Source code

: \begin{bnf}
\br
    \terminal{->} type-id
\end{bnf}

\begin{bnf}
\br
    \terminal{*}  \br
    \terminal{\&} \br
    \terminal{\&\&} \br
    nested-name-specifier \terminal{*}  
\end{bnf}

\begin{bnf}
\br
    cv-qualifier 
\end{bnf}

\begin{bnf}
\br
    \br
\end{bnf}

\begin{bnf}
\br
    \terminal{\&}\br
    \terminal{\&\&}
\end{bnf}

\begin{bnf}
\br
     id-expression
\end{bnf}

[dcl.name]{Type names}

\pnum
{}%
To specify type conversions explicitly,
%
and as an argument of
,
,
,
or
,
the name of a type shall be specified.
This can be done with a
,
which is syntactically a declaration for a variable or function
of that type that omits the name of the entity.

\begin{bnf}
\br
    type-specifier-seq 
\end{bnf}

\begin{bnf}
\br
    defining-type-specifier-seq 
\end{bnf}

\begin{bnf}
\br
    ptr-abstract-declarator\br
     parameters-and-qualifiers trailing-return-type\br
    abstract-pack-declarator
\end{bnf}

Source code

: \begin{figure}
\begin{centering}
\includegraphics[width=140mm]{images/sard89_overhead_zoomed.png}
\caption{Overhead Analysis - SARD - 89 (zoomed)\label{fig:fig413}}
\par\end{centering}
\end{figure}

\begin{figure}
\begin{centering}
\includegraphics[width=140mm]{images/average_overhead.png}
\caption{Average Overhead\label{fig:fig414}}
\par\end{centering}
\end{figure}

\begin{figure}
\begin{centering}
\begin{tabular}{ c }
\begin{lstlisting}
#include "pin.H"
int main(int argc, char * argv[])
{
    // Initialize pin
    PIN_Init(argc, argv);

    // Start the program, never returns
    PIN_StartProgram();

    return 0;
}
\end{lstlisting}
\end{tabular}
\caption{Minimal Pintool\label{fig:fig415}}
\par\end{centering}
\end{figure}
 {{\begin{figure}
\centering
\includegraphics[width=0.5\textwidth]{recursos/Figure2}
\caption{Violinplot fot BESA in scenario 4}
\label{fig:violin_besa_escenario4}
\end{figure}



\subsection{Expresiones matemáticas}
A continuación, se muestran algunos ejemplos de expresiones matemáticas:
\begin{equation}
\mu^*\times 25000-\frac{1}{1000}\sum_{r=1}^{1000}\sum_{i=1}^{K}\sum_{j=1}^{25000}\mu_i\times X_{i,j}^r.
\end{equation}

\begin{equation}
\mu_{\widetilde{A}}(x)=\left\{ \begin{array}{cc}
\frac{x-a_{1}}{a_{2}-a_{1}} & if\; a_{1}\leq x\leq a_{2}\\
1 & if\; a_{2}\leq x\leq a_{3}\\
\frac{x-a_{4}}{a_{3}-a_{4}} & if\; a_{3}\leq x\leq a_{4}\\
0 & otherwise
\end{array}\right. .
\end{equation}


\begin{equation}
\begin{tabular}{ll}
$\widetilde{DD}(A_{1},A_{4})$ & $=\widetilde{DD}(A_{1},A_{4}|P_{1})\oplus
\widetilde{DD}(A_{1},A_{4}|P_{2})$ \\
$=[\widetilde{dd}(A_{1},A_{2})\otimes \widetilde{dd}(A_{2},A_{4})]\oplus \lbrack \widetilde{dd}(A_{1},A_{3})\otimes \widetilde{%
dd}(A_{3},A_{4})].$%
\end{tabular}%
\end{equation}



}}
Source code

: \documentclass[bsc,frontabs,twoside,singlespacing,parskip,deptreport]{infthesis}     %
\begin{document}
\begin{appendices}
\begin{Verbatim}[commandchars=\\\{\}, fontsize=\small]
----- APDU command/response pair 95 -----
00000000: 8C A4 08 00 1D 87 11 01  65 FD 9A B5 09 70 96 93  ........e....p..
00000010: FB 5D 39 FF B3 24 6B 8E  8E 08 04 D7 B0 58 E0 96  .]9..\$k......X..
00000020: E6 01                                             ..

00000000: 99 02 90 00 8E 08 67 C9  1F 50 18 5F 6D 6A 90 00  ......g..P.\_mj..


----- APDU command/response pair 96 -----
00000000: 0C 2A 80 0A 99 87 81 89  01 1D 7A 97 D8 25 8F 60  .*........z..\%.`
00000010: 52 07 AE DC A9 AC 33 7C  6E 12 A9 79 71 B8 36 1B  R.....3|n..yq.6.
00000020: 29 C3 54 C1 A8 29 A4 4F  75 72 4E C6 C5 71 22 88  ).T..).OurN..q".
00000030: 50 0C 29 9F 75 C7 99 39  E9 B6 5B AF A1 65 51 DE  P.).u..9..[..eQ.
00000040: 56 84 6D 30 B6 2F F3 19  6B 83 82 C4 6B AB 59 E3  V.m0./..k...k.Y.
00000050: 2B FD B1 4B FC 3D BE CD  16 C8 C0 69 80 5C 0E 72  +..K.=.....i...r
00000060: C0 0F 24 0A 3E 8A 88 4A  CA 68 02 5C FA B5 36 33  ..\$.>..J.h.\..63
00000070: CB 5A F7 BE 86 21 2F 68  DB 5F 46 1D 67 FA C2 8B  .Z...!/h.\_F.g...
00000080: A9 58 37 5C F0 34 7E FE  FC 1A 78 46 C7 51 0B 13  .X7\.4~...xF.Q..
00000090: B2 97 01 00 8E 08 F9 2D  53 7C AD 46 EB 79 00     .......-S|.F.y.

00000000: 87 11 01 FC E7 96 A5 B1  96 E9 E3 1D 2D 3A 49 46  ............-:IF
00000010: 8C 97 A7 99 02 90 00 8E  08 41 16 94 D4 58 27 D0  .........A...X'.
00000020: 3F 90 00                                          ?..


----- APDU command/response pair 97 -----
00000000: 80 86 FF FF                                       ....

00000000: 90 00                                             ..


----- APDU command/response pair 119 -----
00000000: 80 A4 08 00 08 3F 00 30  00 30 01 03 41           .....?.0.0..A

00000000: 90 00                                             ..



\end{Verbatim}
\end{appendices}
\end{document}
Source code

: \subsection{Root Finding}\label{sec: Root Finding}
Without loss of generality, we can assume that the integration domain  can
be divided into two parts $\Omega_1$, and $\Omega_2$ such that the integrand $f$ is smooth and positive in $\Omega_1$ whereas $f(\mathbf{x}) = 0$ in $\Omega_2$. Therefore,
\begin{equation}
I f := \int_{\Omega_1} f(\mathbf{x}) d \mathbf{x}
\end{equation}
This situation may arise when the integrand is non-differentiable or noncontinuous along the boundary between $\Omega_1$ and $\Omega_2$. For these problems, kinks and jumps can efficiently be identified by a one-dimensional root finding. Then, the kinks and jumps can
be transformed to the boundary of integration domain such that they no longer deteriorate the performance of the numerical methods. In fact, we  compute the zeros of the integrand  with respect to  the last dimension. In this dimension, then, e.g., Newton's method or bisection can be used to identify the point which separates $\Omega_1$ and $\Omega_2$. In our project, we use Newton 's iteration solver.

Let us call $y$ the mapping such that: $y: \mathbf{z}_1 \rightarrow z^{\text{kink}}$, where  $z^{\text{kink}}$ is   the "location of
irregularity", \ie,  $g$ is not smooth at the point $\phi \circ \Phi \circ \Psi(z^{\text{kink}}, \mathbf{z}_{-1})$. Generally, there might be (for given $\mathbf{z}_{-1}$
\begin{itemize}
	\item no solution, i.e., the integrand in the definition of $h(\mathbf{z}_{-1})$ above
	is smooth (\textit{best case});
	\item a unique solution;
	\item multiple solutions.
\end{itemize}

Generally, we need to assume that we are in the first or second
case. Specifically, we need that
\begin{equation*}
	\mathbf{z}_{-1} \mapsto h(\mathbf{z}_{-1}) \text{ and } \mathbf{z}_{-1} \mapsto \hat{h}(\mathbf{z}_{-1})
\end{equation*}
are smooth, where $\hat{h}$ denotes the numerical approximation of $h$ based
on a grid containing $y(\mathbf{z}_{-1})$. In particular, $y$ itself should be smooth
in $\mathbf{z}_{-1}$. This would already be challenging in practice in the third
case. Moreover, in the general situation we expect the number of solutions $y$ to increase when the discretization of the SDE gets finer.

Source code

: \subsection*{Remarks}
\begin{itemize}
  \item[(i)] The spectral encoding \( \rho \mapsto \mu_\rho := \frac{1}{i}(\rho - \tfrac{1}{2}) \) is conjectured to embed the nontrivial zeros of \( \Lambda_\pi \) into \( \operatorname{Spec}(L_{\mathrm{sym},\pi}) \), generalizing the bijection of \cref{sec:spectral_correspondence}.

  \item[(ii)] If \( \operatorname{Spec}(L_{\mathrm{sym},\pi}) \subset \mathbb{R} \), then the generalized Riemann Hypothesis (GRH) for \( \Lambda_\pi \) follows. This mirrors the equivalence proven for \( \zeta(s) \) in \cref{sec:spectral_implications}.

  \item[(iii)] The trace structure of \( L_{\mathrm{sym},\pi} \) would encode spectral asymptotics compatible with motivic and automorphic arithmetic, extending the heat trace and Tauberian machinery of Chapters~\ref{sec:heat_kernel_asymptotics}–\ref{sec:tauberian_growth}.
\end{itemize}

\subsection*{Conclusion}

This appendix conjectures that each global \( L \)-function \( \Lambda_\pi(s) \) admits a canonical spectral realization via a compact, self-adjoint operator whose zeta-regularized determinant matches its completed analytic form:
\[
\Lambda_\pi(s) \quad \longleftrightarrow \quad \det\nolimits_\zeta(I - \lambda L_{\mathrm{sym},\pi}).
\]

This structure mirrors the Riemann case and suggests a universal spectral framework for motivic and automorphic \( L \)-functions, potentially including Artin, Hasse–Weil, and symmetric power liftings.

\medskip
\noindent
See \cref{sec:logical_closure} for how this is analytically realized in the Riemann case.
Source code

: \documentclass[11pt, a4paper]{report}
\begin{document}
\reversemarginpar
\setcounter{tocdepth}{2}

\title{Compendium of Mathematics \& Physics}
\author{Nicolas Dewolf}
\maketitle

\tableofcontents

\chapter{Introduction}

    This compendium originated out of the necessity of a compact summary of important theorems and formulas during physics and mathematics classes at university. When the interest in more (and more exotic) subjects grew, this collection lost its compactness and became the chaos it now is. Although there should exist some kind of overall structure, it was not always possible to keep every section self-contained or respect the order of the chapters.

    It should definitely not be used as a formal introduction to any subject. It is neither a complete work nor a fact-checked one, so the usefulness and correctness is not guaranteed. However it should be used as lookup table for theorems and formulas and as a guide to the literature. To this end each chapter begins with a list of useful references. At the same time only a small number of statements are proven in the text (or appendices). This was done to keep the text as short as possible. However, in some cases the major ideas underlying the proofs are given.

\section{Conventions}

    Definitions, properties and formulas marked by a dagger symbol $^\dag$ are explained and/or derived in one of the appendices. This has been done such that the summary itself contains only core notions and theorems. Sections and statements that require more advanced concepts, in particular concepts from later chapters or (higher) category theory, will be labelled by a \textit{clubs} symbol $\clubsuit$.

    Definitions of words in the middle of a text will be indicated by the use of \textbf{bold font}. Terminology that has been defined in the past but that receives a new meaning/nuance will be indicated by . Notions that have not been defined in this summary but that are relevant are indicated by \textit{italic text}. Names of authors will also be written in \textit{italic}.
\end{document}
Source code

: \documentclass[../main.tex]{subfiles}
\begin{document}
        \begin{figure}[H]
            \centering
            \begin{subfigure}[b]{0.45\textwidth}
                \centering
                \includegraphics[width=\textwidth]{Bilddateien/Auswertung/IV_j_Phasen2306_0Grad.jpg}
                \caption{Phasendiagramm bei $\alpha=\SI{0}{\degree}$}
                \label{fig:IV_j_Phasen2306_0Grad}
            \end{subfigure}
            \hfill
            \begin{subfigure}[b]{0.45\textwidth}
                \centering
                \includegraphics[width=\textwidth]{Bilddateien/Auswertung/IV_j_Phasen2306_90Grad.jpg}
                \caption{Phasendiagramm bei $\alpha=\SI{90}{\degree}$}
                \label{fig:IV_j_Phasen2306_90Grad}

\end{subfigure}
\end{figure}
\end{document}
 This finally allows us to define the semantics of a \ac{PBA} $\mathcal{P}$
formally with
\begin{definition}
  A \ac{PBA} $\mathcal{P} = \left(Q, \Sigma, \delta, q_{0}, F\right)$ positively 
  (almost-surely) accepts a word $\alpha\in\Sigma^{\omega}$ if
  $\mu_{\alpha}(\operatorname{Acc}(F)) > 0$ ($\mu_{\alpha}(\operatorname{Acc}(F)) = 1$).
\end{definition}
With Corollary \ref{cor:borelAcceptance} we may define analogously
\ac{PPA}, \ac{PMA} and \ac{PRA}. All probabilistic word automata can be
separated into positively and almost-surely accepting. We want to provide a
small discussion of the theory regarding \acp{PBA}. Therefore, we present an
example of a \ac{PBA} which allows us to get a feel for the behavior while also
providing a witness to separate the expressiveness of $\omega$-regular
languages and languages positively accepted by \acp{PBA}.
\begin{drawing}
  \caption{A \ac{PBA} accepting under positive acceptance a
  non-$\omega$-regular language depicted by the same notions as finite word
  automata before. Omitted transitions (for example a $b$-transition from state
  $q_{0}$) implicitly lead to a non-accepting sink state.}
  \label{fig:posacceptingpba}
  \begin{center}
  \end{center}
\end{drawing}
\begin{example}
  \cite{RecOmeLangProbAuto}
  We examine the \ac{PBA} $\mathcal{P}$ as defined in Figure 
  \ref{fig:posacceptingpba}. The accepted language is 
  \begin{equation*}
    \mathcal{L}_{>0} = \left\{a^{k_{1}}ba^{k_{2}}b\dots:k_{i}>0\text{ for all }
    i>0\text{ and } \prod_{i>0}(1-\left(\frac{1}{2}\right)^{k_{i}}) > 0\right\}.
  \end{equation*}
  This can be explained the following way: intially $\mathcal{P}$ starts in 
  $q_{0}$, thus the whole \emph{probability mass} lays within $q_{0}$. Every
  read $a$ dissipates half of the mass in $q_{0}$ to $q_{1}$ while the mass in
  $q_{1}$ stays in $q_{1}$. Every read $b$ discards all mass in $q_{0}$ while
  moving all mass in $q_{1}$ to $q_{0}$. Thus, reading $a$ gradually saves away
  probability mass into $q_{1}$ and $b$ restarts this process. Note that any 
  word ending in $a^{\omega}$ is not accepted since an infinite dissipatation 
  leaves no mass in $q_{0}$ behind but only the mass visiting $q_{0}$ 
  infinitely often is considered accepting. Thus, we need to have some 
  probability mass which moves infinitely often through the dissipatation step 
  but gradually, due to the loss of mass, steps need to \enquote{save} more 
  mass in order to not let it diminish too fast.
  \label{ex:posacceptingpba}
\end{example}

——

Where a line above includes "subfigure", copy that line.

            \begin{subfigure}[b]{0.45\textwidth}
            \end{subfigure}
            \begin{subfigure}[b]{0.45\textwidth}
\end{subfigure}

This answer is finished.